Add-ons are deployed either as DaemonSets or Deployments. As a cluster scales, DaemonSets scale automatically as they run once per node. However, add-ons deployed as Deployments do not scale automatically because they are unaware of the size of the cluster’s scale.
As the cluster scales, add-ons such as metrics-server and kube-state-metrics have to hold more data in memory. The default resource requests on the metrics-server are sized for clusters of up to 100 nodes. In clusters larger than that, the metrics-server can run out of memory, which breaks the Horizontal Pod Autoscaler.
As a result, operators have to scale add-ons, such as the metrics server, vertically as the cluster scales. Addon-resizer is an open source tool you can use to scale Deployments in proportion to the data plane. While the Kubernetes Cluster Proportional Autoscaler scales Deployments horizontally, the addon-resizer scales Deployments vertically.
Some cloud providers use addon-resizer to scale the metrics-server add-on.

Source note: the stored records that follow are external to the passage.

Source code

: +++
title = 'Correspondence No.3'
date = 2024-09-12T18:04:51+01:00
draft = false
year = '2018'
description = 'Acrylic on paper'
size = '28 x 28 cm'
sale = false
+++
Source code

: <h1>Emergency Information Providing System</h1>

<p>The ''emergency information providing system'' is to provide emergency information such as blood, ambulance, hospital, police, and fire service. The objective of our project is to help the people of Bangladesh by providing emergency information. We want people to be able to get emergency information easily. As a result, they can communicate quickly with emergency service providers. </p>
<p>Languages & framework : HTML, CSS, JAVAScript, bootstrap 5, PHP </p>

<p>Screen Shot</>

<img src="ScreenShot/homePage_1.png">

Amazon EKS currently doesn't automatically scale metrics-server. I am going to run addon-resizer to autoscale the metrics-server Deployment in an EKS cluster.
Addon-resizer
Addon-resizer is a container that vertically scales a Deployment based on the number of nodes in your cluster. It scales Deployments linearly as the cluster’s data plane grows and shrinks.

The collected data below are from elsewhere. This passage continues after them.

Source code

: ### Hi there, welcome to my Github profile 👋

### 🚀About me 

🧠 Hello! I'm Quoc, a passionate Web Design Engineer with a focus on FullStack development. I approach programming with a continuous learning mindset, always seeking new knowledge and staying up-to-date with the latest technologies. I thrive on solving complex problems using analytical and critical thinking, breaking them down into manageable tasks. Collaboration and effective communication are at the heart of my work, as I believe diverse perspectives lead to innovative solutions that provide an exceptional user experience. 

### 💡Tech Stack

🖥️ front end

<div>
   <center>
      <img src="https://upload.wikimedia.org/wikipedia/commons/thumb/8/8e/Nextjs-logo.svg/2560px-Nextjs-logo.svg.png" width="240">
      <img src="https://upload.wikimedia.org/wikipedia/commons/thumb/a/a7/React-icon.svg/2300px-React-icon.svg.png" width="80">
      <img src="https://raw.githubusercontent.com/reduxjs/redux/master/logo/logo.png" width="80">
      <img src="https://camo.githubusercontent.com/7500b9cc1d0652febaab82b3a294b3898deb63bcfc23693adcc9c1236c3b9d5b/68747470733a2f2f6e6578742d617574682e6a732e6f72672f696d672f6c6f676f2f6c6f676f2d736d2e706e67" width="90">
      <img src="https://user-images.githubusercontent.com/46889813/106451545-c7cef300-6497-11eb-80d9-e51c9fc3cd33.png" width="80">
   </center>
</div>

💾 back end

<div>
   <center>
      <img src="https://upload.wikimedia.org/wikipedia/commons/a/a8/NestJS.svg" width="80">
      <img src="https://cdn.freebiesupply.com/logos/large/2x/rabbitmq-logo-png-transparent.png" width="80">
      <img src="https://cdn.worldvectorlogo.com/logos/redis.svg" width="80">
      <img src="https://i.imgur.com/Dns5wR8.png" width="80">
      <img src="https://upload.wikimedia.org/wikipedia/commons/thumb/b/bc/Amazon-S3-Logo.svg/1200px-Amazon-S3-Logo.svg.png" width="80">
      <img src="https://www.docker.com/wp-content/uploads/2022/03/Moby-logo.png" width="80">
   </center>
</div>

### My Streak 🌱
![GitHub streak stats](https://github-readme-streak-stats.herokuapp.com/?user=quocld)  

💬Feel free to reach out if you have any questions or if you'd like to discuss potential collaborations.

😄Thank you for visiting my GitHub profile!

The container monitors your cluster periodically and increases or decreases the requests and limits of a Deployment in proportion to the number of nodes. Vertical scaling implies that addon-resizer will recreate the Pods with newer resource limits.
At the core of addon-resizer lies the *nanny *program.
Usage of ./pod_nanny:
--acceptance-offset=20: A number from range 0-100. The dependent's resources are rewritten when they deviate from expected by a percentage that is higher than this threshold. Can't be lower than recommendation-offset.
--alsologtostderr[=false]: log to standard error as well as files
--container="pod-nanny": The name of the container to watch. This defaults to the nanny itself.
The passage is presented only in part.